## Work instruction
In the entries below, find each line with the word "these" and pull it out.

## Stored records
=====

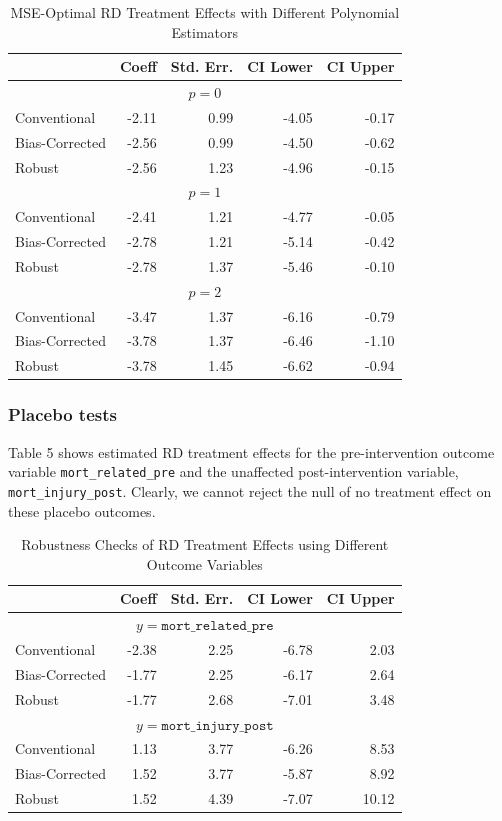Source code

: \documentclass[12pt]{article}
\begin{document}
\begin{table}[htpb!]
\centering
\caption{MSE-Optimal RD Treatment Effects with Different Polynomial Estimators}
\begin{tabular}{lrrrr}
  \hline
 & Coeff & Std. Err. & CI Lower & CI Upper \\ 
  \hline
  \multicolumn{5}{c}{$p=0$}\\
  \hline
Conventional & -2.11 & 0.99 & -4.05 & -0.17 \\ 
  Bias-Corrected & -2.56 & 0.99 & -4.50 & -0.62 \\ 
  Robust & -2.56 & 1.23 & -4.96 & -0.15 \\ 
   \hline
   \multicolumn{5}{c}{$p=1$}\\
     \hline
Conventional & -2.41 & 1.21 & -4.77 & -0.05 \\ 
  Bias-Corrected & -2.78 & 1.21 & -5.14 & -0.42 \\ 
  Robust & -2.78 & 1.37 & -5.46 & -0.10 \\ 
   \hline
\multicolumn{5}{c}{$p=2$}\\
     \hline
Conventional & -3.47 & 1.37 & -6.16 & -0.79 \\ 
  Bias-Corrected & -3.78 & 1.37 & -6.46 & -1.10 \\ 
  Robust & -3.78 & 1.45 & -6.62 & -0.94 \\ 
   \hline
\end{tabular}
\end{table}

\subsubsection{Placebo tests}
Table 5 shows estimated RD treatment effects for the pre-intervention outcome variable \verb|mort_related_pre| and the unaffected post-intervention variable, \verb|mort_injury_post|. Clearly, we cannot reject the null of no treatment effect on these placebo outcomes.

\begin{table}[htpb!]
\centering
\caption{Robustness Checks of RD Treatment Effects using Different Outcome Variables}
\begin{tabular}{lrrrr}
  \hline
 & Coeff & Std. Err. & CI Lower & CI Upper \\ 
  \hline
  \multicolumn{5}{c}{$y= \texttt{mort\_related\_pre}$}\\
  \hline
Conventional & -2.38 & 2.25 & -6.78 & 2.03 \\ 
  Bias-Corrected & -1.77 & 2.25 & -6.17 & 2.64 \\ 
  Robust & -1.77 & 2.68 & -7.01 & 3.48 \\ 
   \hline
 \multicolumn{5}{c}{$y= \texttt{mort\_injury\_post}$}\\
     \hline
Conventional & 1.13 & 3.77 & -6.26 & 8.53 \\ 
  Bias-Corrected & 1.52 & 3.77 & -5.87 & 8.92 \\ 
  Robust & 1.52 & 4.39 & -7.07 & 10.12 \\
   \hline
\end{tabular}
\end{table}
\end{document}
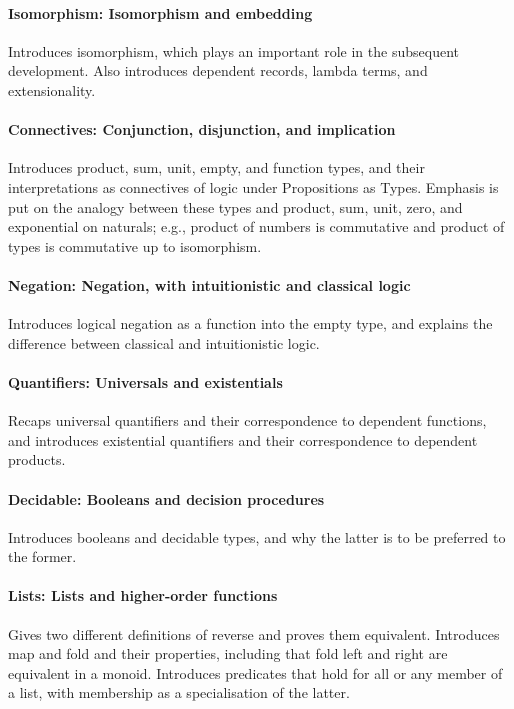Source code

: \documentclass[preprint,authoryear]{elsarticle}
\begin{document}
\paragraph{Isomorphism: Isomorphism and embedding}
Introduces isomorphism, which plays an important role in the
subsequent development.  Also introduces dependent records, lambda
terms, and extensionality.

\paragraph{Connectives: Conjunction, disjunction, and implication}
Introduces product, sum, unit, empty, and function types, and their
interpretations as connectives of logic under Propositions as Types.
Emphasis is put on the analogy between these types and product, sum,
unit, zero, and exponential on naturals; e.g., product of numbers is
commutative and product of types is commutative up to isomorphism.

\paragraph{Negation: Negation, with intuitionistic and classical logic}
Introduces logical negation as a function into the empty
type, and explains the difference between classical and intuitionistic
logic.

\paragraph{Quantifiers: Universals and existentials}
Recaps universal quantifiers and their correspondence to dependent
functions, and introduces existential quantifiers and their
correspondence to dependent products.

\paragraph{Decidable: Booleans and decision procedures}
Introduces booleans and decidable types, and why the latter is to be
preferred to the former.

\paragraph{Lists: Lists and higher-order functions}
Gives two different definitions of reverse and proves them equivalent.
Introduces map and fold and their properties, including that fold left
and right are equivalent in a monoid.  Introduces predicates that hold
for all or any member of a list, with membership as a specialisation
of the latter.
\end{document}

=====

## Solution for this problem
Table 5 shows estimated RD treatment effects for the pre-intervention outcome variable \verb|mort_related_pre| and the unaffected post-intervention variable, \verb|mort_injury_post|. Clearly, we cannot reject the null of no treatment effect on these placebo outcomes.
Emphasis is put on the analogy between these types and product, sum,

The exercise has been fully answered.